SOURCE DATA —
=== Section Start ===

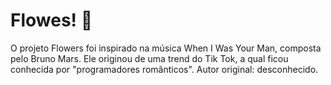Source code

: # Flowes! 🌹
O projeto Flowers foi inspirado na música When I Was Your Man, composta pelo Bruno Mars. Ele originou de uma trend do Tik Tok, a qual ficou conhecida por "programadores românticos". 
Autor original: desconhecido.

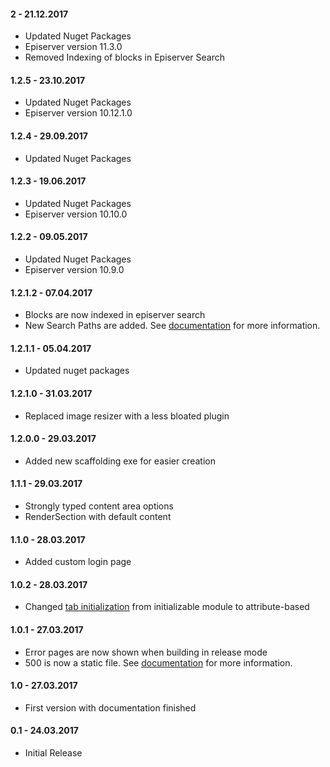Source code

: #### 2 - 21.12.2017

* Updated Nuget Packages
* Episerver version 11.3.0
* Removed Indexing of blocks in Episerver Search

#### 1.2.5 - 23.10.2017

* Updated Nuget Packages
* Episerver version 10.12.1.0

#### 1.2.4 - 29.09.2017

* Updated Nuget Packages

#### 1.2.3 - 19.06.2017

* Updated Nuget Packages
* Episerver version 10.10.0

#### 1.2.2 - 09.05.2017

* Updated Nuget Packages
* Episerver version 10.9.0

#### 1.2.1.2 - 07.04.2017

* Blocks are now indexed in episerver search
* New Search Paths are added. See [documentation](https://creuna-oslo.github.io/Episerver.Basis.Slim/features/razor-helpers.html) for more information.

#### 1.2.1.1 - 05.04.2017

* Updated nuget packages

#### 1.2.1.0 - 31.03.2017

* Replaced image resizer with a less bloated plugin

#### 1.2.0.0 - 29.03.2017

* Added new scaffolding exe for easier creation

#### 1.1.1 - 29.03.2017

* Strongly typed content area options
* RenderSection with default content

#### 1.1.0 - 28.03.2017

* Added custom login page

#### 1.0.2 - 28.03.2017

* Changed [tab initialization](https://creuna-oslo.github.io/Episerver.Basis.Slim/features/edit-mode.html#Tab-ordering-and-access-control) from initializable module to attribute-based

#### 1.0.1 - 27.03.2017

* Error pages are now shown when building in release mode
* 500 is now a static file. See [documentation](https://creuna-oslo.github.io/Episerver.Basis.Slim/features/error-pages.html) for more information.

#### 1.0 - 27.03.2017

* First version with documentation finished

#### 0.1 - 24.03.2017

* Initial Release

=== Section End ===

TASK DESCRIPTION — Copy out each line of the data that holds the string "information".

EXPECTED OUTPUT —
* New Search Paths are added. See [documentation](https://creuna-oslo.github.io/Episerver.Basis.Slim/features/razor-helpers.html) for more information.
* 500 is now a static file. See [documentation](https://creuna-oslo.github.io/Episerver.Basis.Slim/features/error-pages.html) for more information.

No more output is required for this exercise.